Assigned task:
One part of the entries below is wanted: the lines from the one containing "The problem, of" through the one containing "creates a global". Write those out exactly and nothing else.

Source data:

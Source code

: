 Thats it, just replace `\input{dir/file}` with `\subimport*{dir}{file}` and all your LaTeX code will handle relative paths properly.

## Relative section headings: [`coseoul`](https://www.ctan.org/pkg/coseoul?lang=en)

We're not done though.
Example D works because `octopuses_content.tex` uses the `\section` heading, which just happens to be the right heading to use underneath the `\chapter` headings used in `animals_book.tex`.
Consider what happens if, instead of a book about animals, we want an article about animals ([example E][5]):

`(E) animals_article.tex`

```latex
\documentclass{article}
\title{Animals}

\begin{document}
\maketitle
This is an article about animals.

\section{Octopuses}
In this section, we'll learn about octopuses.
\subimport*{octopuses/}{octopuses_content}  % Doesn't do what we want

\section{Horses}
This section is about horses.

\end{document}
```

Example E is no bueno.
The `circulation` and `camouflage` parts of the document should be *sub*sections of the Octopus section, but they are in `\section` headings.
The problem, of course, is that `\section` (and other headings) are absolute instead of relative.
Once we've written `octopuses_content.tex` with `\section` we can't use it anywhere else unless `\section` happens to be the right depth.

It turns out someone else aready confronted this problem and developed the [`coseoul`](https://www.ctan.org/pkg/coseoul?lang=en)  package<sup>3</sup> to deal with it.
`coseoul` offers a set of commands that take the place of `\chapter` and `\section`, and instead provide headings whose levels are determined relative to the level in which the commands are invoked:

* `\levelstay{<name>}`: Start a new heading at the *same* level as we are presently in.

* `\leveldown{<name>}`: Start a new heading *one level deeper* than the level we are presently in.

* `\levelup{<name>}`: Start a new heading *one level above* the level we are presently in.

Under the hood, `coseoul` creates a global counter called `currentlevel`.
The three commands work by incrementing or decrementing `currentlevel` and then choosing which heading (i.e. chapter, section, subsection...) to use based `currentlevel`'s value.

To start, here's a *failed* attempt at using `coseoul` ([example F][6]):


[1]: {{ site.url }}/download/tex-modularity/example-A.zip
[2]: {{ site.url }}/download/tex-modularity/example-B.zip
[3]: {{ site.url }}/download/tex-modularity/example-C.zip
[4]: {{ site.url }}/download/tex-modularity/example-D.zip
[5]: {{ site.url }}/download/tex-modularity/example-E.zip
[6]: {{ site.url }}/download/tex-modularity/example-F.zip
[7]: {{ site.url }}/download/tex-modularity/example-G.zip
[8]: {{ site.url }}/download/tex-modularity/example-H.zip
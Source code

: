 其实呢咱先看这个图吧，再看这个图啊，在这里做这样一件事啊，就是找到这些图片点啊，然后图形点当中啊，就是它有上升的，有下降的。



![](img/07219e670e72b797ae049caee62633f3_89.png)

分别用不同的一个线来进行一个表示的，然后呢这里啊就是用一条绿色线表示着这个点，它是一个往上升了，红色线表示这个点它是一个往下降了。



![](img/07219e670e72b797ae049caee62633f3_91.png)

Reply to the exercise:
The problem, of course, is that `\section` (and other headings) are absolute instead of relative.
Once we've written `octopuses_content.tex` with `\section` we can't use it anywhere else unless `\section` happens to be the right depth.

It turns out someone else aready confronted this problem and developed the [`coseoul`](https://www.ctan.org/pkg/coseoul?lang=en)  package<sup>3</sup> to deal with it.
`coseoul` offers a set of commands that take the place of `\chapter` and `\section`, and instead provide headings whose levels are determined relative to the level in which the commands are invoked:

* `\levelstay{<name>}`: Start a new heading at the *same* level as we are presently in.

* `\leveldown{<name>}`: Start a new heading *one level deeper* than the level we are presently in.

* `\levelup{<name>}`: Start a new heading *one level above* the level we are presently in.

Under the hood, `coseoul` creates a global counter called `currentlevel`.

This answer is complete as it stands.